It is well known that PM2.5 mainly comes from human activities and has the characteristics of small particle size, high toxicity, and long atmospheric residence time. In addition, it easily enters the human body through breathing and enters the blood circulation, via which it can endanger the health of various organ systems (Cheng et al. 2020; Zeng et al. 2022), especially the cardiovascular and respiratory systems (Li et al. 2020; Huang et al.2021; Jia et al. 2022). According to joint research by Yale University, Columbia University, and the World Economic Forum (Wu et al. 2020), China ranked fourth from the bottom in the 2018 Environmental Performance Index, an assessment of environmental quality involving PM2.5; the concentration of PM2.5 in China often far exceeds the WHO Interim Target-1 (IT-1) (Xu et al. 2017). The average life expectancy of residents in northern China is estimated to be 5.5 years lower than that in southern China, mainly due to the increased mortality from cardiopulmonary diseases due to PM2.5 exposure (Xu et al. 2017).
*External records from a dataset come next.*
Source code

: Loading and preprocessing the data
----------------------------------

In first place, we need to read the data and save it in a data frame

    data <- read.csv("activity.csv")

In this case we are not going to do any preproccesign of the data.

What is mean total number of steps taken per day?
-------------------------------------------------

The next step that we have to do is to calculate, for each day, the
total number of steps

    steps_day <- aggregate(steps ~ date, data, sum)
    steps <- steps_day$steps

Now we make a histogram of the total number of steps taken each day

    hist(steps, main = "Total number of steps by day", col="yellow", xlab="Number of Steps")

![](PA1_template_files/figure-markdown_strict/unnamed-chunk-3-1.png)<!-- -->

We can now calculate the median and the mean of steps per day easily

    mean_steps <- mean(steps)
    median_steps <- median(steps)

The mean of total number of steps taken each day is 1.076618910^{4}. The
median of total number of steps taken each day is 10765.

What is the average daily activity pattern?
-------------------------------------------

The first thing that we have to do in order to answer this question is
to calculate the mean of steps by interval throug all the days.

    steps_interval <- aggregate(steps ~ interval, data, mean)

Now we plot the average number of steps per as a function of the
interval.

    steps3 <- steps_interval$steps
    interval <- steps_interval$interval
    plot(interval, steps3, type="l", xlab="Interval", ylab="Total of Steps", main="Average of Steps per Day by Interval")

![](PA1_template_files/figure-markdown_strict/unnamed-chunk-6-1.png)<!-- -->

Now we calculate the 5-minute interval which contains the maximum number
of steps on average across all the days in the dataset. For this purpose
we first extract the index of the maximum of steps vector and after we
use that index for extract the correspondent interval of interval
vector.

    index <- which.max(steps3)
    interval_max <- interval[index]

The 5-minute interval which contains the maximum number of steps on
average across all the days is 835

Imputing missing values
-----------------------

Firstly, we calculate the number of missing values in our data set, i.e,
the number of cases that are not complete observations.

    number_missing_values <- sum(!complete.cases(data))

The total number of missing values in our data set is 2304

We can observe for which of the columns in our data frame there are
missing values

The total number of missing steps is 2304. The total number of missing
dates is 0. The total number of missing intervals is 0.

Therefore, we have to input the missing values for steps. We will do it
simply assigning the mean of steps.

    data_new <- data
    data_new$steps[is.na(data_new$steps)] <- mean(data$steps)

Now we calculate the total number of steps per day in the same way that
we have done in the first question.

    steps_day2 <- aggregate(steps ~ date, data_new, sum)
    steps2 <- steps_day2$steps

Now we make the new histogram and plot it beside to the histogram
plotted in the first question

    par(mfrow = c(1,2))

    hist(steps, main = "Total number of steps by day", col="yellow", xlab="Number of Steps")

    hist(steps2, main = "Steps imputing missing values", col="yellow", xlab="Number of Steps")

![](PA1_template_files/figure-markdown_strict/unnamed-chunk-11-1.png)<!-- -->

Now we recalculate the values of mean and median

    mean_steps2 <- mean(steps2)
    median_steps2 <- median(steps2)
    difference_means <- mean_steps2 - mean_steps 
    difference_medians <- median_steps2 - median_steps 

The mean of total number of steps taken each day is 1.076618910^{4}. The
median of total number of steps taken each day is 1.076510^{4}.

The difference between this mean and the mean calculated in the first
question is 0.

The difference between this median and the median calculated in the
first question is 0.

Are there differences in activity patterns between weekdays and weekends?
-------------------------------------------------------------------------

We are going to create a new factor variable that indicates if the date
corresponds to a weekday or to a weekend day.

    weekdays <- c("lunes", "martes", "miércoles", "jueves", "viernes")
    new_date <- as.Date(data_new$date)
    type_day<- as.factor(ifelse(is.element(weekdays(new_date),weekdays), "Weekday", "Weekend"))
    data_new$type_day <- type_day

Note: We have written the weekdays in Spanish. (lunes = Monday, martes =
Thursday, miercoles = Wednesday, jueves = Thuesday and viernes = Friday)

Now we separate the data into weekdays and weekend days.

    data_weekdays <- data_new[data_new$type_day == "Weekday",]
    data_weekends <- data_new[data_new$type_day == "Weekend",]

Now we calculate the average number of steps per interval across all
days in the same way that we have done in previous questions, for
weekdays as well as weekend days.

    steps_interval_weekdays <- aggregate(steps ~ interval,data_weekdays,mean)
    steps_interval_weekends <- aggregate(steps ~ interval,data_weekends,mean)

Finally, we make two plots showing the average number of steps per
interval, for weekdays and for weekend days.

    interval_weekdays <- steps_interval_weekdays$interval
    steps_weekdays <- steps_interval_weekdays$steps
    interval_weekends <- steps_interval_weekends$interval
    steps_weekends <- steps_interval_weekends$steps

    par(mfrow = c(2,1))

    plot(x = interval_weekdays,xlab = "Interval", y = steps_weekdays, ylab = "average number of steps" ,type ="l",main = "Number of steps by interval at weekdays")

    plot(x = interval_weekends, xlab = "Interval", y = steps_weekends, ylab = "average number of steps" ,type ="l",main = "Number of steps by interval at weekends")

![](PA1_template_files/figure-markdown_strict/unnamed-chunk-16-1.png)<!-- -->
In addition, once the ozone (O3) concentration is exceeded, it becomes a primary air pollutant, which is mainly formed by complex photochemical interactions triggered by sunlight and nitrogen oxides (NOx) (Khomsi et al. 2022). According to the 2015 Global Burden of Disease Study, O3 ranked 33rd among the risk factors for premature death and is a major contributor to 254,000 deaths worldwide (Hakim et al. 2019). Long-term exposure to high O3 concentrations can also damage the human respiratory system, leading to a range of eye diseases (Wang et al. 2022).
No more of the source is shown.